Activity ->
Images in the data are to be skipped, while every line is restated exactly as written.

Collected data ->

+-------+

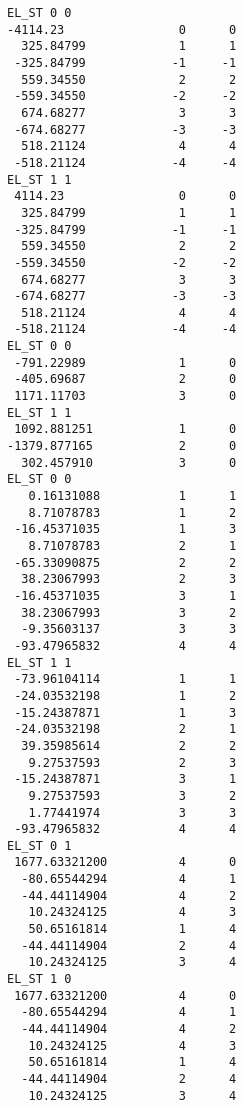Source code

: \documentclass[bibliography=totoc,12pt,a4paper]{scrartcl}
\begin{document}
\begin{lstlisting}[language=qcmaquis,caption={Vibronic integral file format.},
				   label=lst:vibronicDump]
EL_ST 0 0
-4114.23                0      0
  325.84799             1      1     
 -325.84799            -1     -1
  559.34550             2      2     
 -559.34550            -2     -2
  674.68277             3      3     
 -674.68277            -3     -3     
  518.21124             4      4     
 -518.21124            -4     -4     
EL_ST 1 1
 4114.23                0      0
  325.84799             1      1     
 -325.84799            -1     -1
  559.34550             2      2     
 -559.34550            -2     -2
  674.68277             3      3     
 -674.68277            -3     -3     
  518.21124             4      4     
 -518.21124            -4     -4     
EL_ST 0 0
 -791.22989             1      0
 -405.69687             2      0
 1171.11703             3      0
EL_ST 1 1
 1092.881251            1      0
-1379.877165            2      0
  302.457910            3      0
EL_ST 0 0
   0.16131088           1      1
   8.71078783           1      2
 -16.45371035           1      3
   8.71078783           2      1
 -65.33090875           2      2
  38.23067993           2      3
 -16.45371035           3      1
  38.23067993           3      2
  -9.35603137           3      3
 -93.47965832           4      4
EL_ST 1 1 
 -73.96104114           1      1
 -24.03532198           1      2
 -15.24387871           1      3
 -24.03532198           2      1
  39.35985614           2      2
   9.27537593           2      3
 -15.24387871           3      1
   9.27537593           3      2
   1.77441974           3      3
 -93.47965832           4      4
EL_ST 0 1
 1677.63321200          4      0
  -80.65544294          4      1
  -44.44114904          4      2
   10.24324125          4      3
   50.65161814          1      4
  -44.44114904          2      4
   10.24324125          3      4
EL_ST 1 0
 1677.63321200          4      0
  -80.65544294          4      1
  -44.44114904          4      2
   10.24324125          4      3
   50.65161814          1      4
  -44.44114904          2      4
   10.24324125          3      4
\end{lstlisting}
\end{document}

+-------+

Response area ->
Source code

: \documentclass[bibliography=totoc,12pt,a4paper]{scrartcl}
\begin{document}
\begin{lstlisting}[language=qcmaquis,caption={Vibronic integral file format.},
				   label=lst:vibronicDump]
EL_ST 0 0
-4114.23                0      0
  325.84799             1      1     
 -325.84799            -1     -1
  559.34550             2      2     
 -559.34550            -2     -2
  674.68277             3      3     
 -674.68277            -3     -3     
  518.21124             4      4     
 -518.21124            -4     -4     
EL_ST 1 1
 4114.23                0      0
  325.84799             1      1     
 -325.84799            -1     -1
  559.34550             2      2     
 -559.34550            -2     -2
  674.68277             3      3     
 -674.68277            -3     -3     
  518.21124             4      4     
 -518.21124            -4     -4     
EL_ST 0 0
 -791.22989             1      0
 -405.69687             2      0
 1171.11703             3      0
EL_ST 1 1
 1092.881251            1      0
-1379.877165            2      0
  302.457910            3      0
EL_ST 0 0
   0.16131088           1      1
   8.71078783           1      2
 -16.45371035           1      3
   8.71078783           2      1
 -65.33090875           2      2
  38.23067993           2      3
 -16.45371035           3      1
  38.23067993           3      2
  -9.35603137           3      3
 -93.47965832           4      4
EL_ST 1 1 
 -73.96104114           1      1
 -24.03532198           1      2
 -15.24387871           1      3
 -24.03532198           2      1
  39.35985614           2      2
   9.27537593           2      3
 -15.24387871           3      1
   9.27537593           3      2
   1.77441974           3      3
 -93.47965832           4      4
EL_ST 0 1
 1677.63321200          4      0
  -80.65544294          4      1
  -44.44114904          4      2
   10.24324125          4      3
   50.65161814          1      4
  -44.44114904          2      4
   10.24324125          3      4
EL_ST 1 0
 1677.63321200          4      0
  -80.65544294          4      1
  -44.44114904          4      2
   10.24324125          4      3
   50.65161814          1      4
  -44.44114904          2      4
   10.24324125          3      4
\end{lstlisting}
\end{document}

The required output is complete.